Repeat exactly, and only, the lines of the entries below from the one with "- carbon-balance.svg uses" through the one with "New icons Copyright 2025 Imaginary gGmbH.", both ends included.

┄┄┄┄┄┄

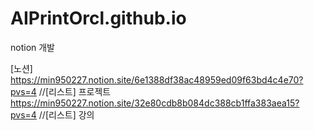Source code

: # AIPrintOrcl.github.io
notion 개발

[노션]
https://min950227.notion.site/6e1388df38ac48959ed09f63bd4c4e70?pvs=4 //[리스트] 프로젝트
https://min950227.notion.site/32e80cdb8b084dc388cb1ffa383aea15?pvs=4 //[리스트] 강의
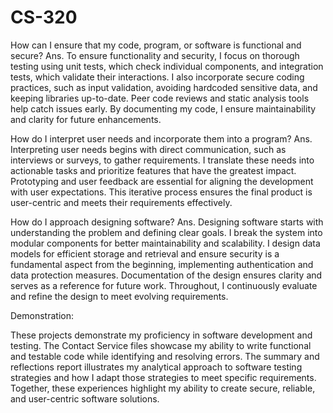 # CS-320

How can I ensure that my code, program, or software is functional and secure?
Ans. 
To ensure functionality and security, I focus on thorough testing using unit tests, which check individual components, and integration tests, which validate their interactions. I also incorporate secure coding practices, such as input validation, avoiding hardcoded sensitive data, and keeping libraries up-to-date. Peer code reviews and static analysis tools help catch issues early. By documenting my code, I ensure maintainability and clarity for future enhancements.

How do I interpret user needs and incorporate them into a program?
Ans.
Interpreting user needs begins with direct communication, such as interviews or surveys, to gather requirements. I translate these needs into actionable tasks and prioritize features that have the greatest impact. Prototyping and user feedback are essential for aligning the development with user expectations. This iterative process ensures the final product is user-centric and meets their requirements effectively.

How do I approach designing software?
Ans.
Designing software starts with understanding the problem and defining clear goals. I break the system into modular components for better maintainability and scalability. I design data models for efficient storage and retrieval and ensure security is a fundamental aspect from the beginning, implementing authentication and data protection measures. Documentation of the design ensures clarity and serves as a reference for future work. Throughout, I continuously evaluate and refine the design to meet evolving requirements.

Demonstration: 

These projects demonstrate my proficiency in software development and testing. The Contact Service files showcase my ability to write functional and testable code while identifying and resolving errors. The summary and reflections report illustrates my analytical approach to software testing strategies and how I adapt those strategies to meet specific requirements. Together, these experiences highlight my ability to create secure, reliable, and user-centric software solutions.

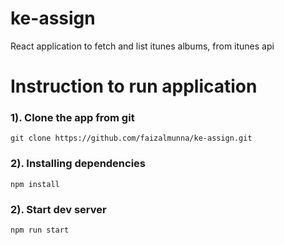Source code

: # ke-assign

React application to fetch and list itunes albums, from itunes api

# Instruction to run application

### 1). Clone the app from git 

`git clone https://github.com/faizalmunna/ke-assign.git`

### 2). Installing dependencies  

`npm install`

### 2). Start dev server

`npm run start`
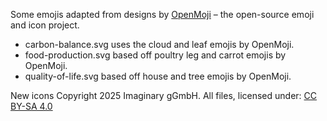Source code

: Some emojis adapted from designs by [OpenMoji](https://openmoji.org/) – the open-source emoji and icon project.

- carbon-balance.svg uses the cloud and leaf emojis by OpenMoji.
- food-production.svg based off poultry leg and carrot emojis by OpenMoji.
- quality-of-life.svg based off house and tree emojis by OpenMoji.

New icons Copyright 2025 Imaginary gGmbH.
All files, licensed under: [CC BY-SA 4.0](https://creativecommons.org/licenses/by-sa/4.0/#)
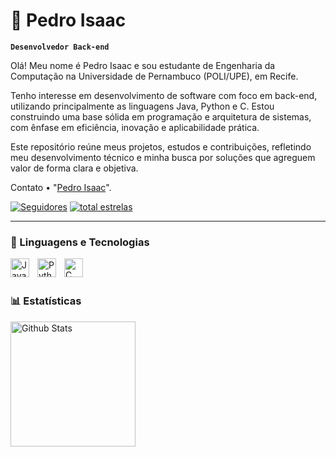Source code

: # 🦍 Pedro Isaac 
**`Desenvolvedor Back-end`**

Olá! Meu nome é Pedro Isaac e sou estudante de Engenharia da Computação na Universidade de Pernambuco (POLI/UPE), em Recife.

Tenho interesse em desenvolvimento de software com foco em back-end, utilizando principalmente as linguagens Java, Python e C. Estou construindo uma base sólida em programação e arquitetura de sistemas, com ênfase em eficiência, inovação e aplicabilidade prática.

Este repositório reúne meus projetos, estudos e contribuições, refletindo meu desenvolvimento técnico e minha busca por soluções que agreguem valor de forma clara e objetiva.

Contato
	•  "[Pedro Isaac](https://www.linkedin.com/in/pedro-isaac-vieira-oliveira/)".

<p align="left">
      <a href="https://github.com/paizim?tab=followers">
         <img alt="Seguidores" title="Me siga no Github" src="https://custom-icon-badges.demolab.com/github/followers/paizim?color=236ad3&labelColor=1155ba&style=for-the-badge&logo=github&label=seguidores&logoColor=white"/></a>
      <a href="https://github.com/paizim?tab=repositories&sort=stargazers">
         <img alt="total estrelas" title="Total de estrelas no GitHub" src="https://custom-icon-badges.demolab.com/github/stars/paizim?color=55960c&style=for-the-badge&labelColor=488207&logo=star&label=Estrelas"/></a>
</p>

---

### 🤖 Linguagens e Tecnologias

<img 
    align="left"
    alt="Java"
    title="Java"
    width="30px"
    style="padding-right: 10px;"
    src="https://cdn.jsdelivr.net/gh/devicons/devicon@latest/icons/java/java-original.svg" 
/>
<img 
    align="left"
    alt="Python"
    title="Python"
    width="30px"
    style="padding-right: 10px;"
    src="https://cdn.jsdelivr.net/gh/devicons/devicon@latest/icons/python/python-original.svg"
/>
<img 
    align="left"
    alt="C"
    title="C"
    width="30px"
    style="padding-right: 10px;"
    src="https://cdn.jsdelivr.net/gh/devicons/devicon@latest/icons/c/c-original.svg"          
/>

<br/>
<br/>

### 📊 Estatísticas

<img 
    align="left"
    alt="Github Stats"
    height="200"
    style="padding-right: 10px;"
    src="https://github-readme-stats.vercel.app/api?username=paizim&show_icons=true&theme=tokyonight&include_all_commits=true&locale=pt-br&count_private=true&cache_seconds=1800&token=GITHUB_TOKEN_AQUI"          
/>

┄┄┄┄┄┄

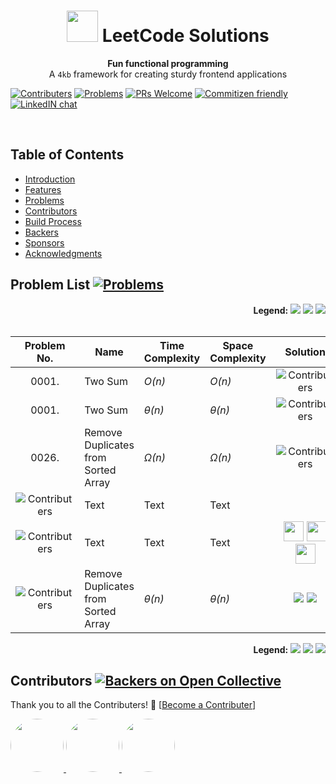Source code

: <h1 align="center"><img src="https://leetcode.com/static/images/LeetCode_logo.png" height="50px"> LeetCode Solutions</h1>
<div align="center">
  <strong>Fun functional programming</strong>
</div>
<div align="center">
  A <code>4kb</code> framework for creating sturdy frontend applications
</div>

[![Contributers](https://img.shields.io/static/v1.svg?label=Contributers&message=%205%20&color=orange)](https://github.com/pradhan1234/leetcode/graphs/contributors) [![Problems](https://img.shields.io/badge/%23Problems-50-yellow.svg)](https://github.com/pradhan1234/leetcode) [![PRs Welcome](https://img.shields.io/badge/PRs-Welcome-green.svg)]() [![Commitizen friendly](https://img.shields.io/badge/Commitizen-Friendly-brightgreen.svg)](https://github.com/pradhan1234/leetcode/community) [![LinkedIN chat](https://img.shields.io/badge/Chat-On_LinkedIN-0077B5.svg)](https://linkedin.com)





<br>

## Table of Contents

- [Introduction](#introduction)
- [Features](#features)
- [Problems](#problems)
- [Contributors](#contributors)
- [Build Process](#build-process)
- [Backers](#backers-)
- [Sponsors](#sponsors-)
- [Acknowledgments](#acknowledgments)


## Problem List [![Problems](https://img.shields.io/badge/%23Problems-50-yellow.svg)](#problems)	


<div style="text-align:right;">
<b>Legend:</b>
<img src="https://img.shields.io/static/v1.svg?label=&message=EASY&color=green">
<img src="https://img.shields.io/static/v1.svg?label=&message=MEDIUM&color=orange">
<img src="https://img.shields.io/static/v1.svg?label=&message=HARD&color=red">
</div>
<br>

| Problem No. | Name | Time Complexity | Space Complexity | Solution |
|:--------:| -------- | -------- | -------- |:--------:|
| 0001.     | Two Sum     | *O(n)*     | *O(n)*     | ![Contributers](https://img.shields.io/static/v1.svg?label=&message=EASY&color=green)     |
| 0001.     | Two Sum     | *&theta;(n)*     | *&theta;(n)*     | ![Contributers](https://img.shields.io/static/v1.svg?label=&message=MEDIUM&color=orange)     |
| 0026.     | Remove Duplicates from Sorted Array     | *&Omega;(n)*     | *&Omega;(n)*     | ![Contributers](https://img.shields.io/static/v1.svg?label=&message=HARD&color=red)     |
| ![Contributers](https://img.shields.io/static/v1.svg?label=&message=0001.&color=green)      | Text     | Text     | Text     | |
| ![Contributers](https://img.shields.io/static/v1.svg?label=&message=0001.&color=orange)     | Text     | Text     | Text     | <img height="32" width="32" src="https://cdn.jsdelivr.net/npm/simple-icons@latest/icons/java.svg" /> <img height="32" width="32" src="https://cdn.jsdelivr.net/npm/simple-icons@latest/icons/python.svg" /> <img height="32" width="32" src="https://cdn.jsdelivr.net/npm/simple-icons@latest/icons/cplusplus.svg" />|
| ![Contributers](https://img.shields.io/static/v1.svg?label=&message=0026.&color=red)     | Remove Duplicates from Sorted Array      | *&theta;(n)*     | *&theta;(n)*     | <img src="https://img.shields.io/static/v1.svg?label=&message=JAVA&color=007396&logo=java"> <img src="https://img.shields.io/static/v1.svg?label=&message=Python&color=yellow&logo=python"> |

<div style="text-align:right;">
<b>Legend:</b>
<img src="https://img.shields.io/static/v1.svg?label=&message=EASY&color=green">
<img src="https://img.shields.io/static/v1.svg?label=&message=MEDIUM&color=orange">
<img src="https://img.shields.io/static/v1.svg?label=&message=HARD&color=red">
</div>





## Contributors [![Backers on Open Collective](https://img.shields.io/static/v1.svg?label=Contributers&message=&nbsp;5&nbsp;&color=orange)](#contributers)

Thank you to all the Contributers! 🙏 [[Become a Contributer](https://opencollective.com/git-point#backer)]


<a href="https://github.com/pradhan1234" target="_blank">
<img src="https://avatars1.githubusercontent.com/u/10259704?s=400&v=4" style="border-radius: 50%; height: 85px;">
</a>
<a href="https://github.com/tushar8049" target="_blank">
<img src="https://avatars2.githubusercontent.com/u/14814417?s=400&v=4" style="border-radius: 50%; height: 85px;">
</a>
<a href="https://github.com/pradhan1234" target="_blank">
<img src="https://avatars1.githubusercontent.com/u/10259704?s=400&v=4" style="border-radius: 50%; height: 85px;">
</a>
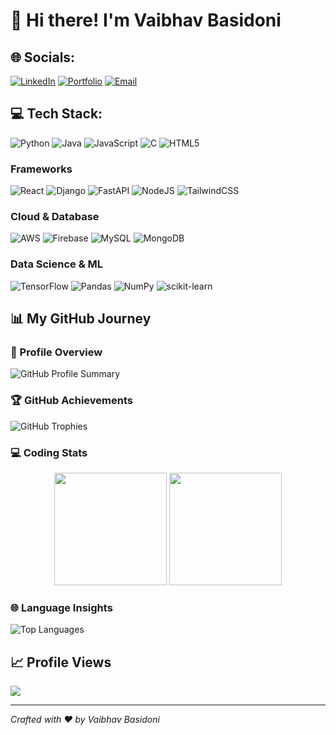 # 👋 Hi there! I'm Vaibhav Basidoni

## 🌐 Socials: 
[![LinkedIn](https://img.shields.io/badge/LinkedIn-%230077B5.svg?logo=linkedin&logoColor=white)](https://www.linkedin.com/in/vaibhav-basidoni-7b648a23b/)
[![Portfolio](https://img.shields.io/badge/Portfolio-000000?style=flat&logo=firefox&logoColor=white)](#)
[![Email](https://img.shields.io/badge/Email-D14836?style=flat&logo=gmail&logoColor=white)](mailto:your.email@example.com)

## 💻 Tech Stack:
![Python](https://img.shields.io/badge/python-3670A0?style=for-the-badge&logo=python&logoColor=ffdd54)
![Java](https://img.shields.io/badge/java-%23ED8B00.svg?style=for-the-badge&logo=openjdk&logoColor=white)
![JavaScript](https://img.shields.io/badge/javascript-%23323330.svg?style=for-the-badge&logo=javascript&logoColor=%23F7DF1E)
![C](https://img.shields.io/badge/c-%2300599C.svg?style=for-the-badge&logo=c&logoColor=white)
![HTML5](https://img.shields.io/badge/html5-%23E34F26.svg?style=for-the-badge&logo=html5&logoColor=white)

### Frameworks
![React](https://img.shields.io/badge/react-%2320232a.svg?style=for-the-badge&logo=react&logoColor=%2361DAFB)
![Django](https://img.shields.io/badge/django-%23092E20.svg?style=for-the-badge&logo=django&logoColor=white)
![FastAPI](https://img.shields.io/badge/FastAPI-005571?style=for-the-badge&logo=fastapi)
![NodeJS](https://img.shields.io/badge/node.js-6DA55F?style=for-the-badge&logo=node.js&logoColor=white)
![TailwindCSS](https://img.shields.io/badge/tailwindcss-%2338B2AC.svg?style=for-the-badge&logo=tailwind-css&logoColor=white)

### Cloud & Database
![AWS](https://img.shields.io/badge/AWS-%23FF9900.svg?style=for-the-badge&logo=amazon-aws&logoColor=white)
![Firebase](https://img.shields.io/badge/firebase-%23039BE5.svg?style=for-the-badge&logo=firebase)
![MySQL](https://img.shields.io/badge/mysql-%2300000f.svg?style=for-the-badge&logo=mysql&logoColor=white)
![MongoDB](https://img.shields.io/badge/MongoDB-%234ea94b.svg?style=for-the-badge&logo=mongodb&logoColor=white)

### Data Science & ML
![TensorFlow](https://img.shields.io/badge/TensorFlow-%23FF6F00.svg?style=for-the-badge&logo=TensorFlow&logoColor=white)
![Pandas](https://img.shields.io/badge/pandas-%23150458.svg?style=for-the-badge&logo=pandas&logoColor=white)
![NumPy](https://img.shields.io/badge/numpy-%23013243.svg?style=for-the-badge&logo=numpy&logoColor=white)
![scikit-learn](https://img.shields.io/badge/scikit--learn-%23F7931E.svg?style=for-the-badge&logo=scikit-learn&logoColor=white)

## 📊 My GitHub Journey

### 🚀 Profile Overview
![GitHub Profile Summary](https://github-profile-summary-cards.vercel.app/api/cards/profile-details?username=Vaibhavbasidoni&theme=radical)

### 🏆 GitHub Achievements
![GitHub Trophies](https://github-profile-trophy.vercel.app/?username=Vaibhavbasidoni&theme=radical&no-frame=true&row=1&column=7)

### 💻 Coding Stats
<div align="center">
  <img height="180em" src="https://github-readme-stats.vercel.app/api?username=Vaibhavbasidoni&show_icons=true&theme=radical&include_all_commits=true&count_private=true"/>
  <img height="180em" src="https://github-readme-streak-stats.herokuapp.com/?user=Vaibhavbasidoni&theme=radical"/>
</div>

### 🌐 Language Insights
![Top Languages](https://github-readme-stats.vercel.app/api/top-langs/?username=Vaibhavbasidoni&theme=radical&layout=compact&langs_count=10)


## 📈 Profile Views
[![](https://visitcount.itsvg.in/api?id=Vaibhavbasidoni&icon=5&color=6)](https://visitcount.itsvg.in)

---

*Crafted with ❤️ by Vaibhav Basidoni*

┄┄┄┄┄┄

◆ **FINAL ANSWER**
- carbon-balance.svg uses the cloud and leaf emojis by OpenMoji.
- food-production.svg based off poultry leg and carrot emojis by OpenMoji.
- quality-of-life.svg based off house and tree emojis by OpenMoji.

New icons Copyright 2025 Imaginary gGmbH.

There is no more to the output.